### Extracted entries:
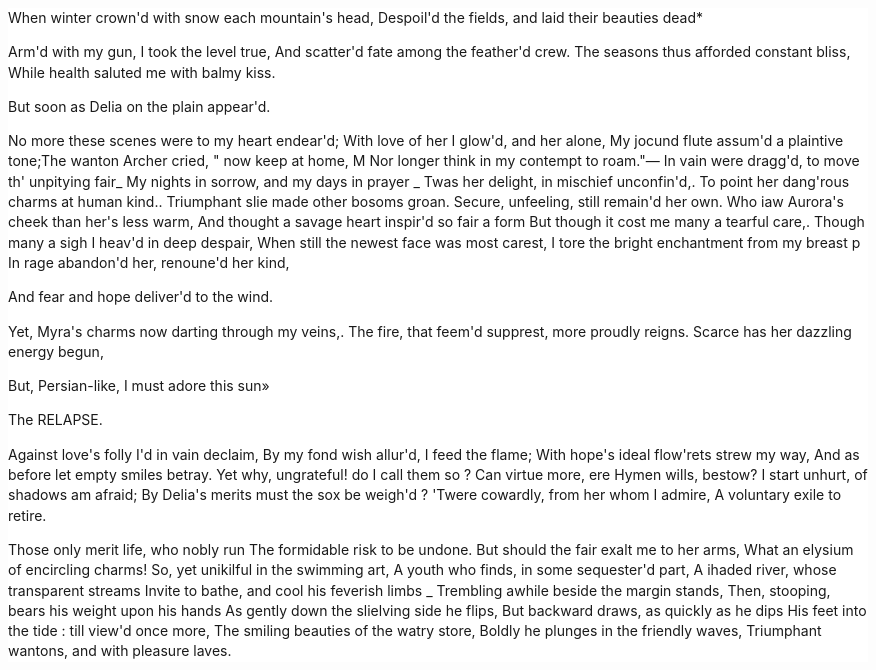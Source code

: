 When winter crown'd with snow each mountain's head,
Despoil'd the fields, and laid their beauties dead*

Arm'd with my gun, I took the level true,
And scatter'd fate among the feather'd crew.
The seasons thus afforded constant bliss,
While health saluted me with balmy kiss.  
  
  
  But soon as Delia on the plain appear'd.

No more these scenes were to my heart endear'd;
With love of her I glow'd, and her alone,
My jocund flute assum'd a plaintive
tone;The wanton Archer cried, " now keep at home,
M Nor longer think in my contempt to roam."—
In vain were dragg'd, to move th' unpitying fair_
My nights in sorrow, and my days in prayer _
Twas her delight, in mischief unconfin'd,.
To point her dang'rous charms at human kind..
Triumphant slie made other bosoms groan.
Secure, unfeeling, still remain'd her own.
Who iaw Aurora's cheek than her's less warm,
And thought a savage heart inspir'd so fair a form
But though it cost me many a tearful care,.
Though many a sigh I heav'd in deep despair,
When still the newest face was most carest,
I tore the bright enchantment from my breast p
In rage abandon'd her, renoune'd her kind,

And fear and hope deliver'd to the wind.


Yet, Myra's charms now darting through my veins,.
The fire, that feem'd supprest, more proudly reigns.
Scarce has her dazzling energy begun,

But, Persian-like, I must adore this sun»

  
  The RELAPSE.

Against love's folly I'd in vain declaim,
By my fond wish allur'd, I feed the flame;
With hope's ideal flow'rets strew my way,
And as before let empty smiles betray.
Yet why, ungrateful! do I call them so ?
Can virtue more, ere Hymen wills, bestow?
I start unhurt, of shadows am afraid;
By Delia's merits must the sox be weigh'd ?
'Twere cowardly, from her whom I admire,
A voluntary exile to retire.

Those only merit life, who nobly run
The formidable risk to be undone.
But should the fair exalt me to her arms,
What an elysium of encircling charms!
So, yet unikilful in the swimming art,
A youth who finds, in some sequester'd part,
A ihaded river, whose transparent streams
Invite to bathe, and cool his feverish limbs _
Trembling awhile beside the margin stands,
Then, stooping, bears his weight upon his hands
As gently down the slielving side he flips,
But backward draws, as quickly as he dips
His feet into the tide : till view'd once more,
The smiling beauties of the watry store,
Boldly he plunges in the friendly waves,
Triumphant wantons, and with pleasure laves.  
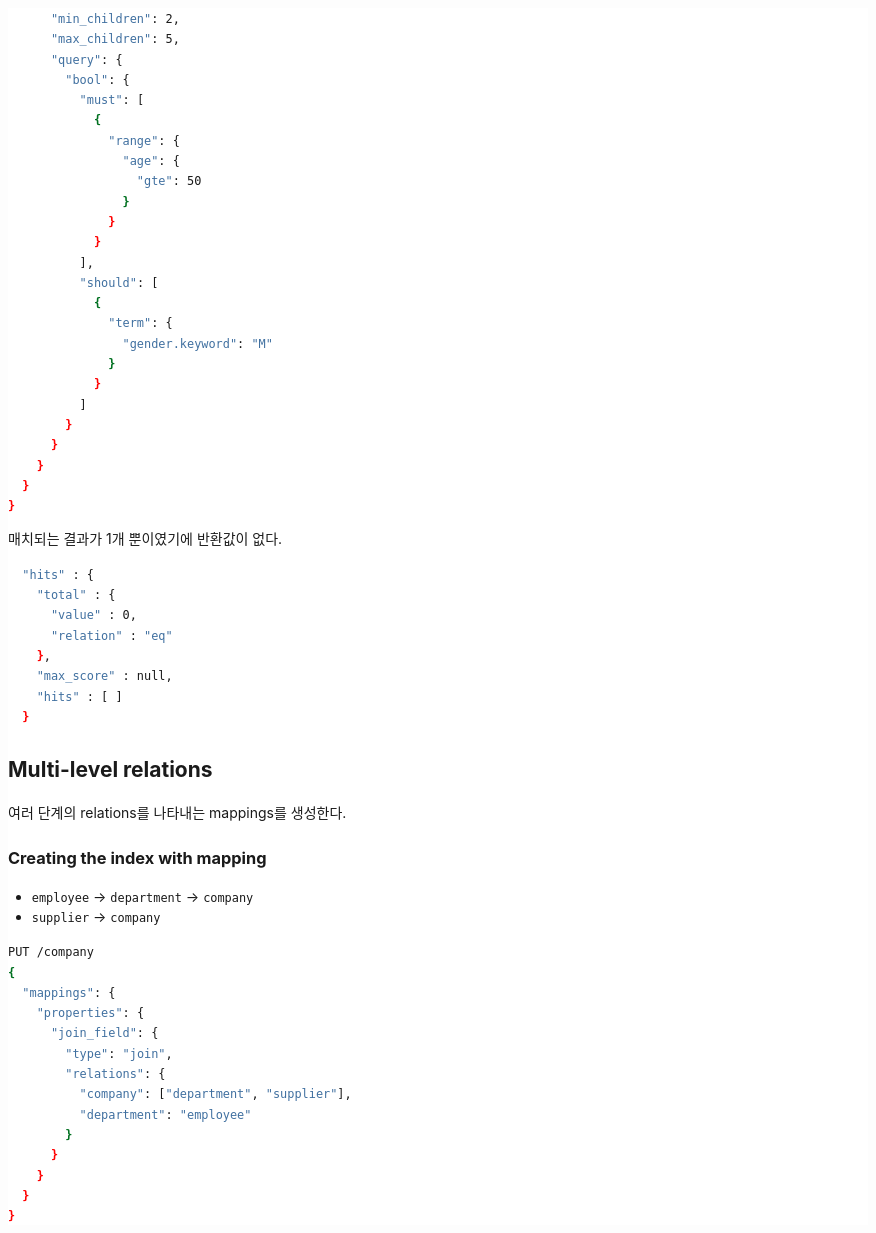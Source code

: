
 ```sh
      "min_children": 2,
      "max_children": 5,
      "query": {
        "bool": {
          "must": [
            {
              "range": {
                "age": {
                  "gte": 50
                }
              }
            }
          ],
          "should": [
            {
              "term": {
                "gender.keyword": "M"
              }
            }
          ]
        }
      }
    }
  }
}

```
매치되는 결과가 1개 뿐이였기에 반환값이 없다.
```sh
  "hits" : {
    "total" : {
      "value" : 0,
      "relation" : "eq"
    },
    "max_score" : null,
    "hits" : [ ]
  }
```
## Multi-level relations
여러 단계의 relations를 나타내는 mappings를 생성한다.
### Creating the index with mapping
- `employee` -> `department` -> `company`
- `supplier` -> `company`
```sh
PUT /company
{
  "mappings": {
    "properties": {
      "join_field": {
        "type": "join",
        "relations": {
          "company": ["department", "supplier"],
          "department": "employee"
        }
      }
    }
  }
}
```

### Problem to work on:
In the listing above, count the lines that contain "supplier". Give the number and nothing else.

### Result:
2